The project was funded by the Pew Charitable Trusts and conducted by the California Voter Foundation, the Center for Governmental Studies and the UCLA School of Law.

The study measured all 50 states in four areas of campaign finance: disclosure laws, electronic filing of campaign finance reports, accessibility of campaign finance information and usability of state Web sites that contain campaign finance reports.

“We set a high bar, but not an unrealistic one,” said Rachel Zenner, project director. “We’re not here to beat up on the states, but give them ideas on how they could improve.”

The Campaign Disclosure Project is urging Kansas lawmakers in the Statehouse, shown reflected in a nearby building, to reform campaign finance disclosure laws.

The top-ranked states were Washington, Illinois, Massachusetts, Ohio, Texas, Hawaii, Florida, New Jersey, California and Michigan.

Seventeen states received “F” grades, including Kansas, which ranked 39th nationally.

Once leader, now laggard

Lynn Hellebust, a longtime observer of Kansas politics, said Friday the state was on the cutting edge of campaign finance reforms in the 1970s but had fallen behind.

“Standards have shifted and been more exacting,” said Hellebust, who was the first director of the Kansas Governmental Ethics Commission.
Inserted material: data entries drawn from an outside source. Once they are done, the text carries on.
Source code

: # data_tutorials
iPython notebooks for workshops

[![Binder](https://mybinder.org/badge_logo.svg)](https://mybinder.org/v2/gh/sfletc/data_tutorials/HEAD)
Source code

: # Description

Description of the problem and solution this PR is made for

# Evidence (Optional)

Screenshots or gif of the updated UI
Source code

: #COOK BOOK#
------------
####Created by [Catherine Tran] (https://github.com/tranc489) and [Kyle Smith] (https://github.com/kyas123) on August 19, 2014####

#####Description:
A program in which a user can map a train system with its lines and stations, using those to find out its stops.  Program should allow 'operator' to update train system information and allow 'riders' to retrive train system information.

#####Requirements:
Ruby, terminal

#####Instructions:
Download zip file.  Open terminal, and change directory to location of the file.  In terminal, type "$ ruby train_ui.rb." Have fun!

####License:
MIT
He later was an open government advocate as state director of Common Cause and now is editor and publisher of the annual “Kansas Legislative Handbook.”

The failure of Kansas to enact more progressive campaign finance disclosure laws stems from legislative obstinacy, less political media coverage and the fact advocacy groups have pulled out of smaller states, he said.
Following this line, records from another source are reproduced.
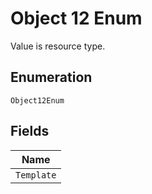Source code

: 
# Object 12 Enum

Value is resource type.

## Enumeration

`Object12Enum`

## Fields

| Name |
|  --- |
| `Template` |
“You have to have disclosure, you have to have dissemination,” Hellebust said. “In those terms, Kansas obviously falls short.” But he added that last-minute campaign reports would change the outcome of many races because most people simply aren’t that focused on the campaigns.

Burdett Loomis, a political science professor at Kansas University, said the late-campaign contributions from Dr. George Tiller in the attorney general’s race were exactly why a late-reporting requirement should be law.
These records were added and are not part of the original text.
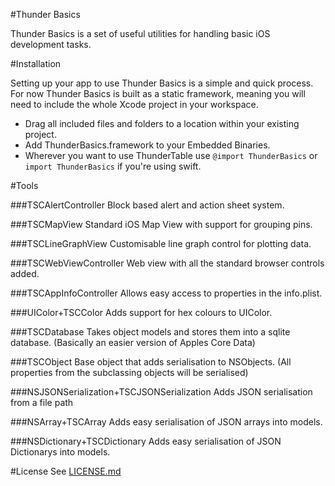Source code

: #Thunder Basics

Thunder Basics is a set of useful utilities for handling basic iOS development tasks.

#Installation

Setting up your app to use Thunder Basics is a simple and quick process. For now Thunder Basics is built as a static framework, meaning you will need to include the whole Xcode project in your workspace.

+ Drag all included files and folders to a location within your existing project.
+ Add ThunderBasics.framework to your Embedded Binaries.
+ Wherever you want to use ThunderTable use `@import ThunderBasics` or `import ThunderBasics` if you're using swift.

#Tools

###TSCAlertController
Block based alert and action sheet system.

###TSCMapView
Standard iOS Map View with support for grouping pins.

###TSCLineGraphView
Customisable line graph control for plotting data.

###TSCWebViewController
Web view with all the standard browser controls added.

###TSCAppInfoController
Allows easy access to properties in the info.plist.

###UIColor+TSCColor
Adds support for hex colours to UIColor.

###TSCDatabase
Takes object models and stores them into a sqlite database. (Basically an easier version of Apples Core Data)

###TSCObject
Base object that adds serialisation to NSObjects. (All properties from the subclassing objects will be serialised)

###NSJSONSerialization+TSCJSONSerialization
Adds JSON serialisation from a file path

###NSArray+TSCArray
Adds easy serialisation of JSON arrays into models.

###NSDictionary+TSCDictionary
Adds easy serialisation of JSON Dictionarys into models.

#License
See [LICENSE.md](LICENSE.md)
Without quick, reliable and accessible information on campaign contributions, Loomis said, “It’s unfair to the opposing candidate and ultimately unfair to the public.”

He said, “I think that you have a couple of goals in campaign finance. Sometimes they are not mutually supportive. One of the clear goals is transparency. You want reporting systems that get you the information as quickly as possible. In the era of electronic filing, that shouldn’t be much of a problem. It should be accessible to journalists, critics, opponents, so that eventually in a campaign everyone would have the possibility of knowing who was funding each candidate.”

Online problems

The new report also criticized the state Ethics Commission’s Web site.

“Considering that the Governmental Ethics Commission staff goes to the trouble of data-entering information from the receipts schedules filed by candidates, there could be a better search interface and better access to the itemized data online,” the report stated.

But Carol Williams, the current executive director of the Ethics Commission, said she had received no criticisms from the public.

“If we were to hear from people that they were having a hard time, we would immediately fix it,” she said.

The Ethics Commission Web site received 355,559 visits in the last fiscal year, which was 100,000 more than the year before, Williams said.

The report said one of the problems is that the information on the Web site cannot be downloaded to be used in offline analyses. But Williams said she didn’t understand what the problem was because the information is available on the Web site.

But Zenner said the project’s experts reviewed the Web site and found it below average. She said nearly all the states had problems in this area.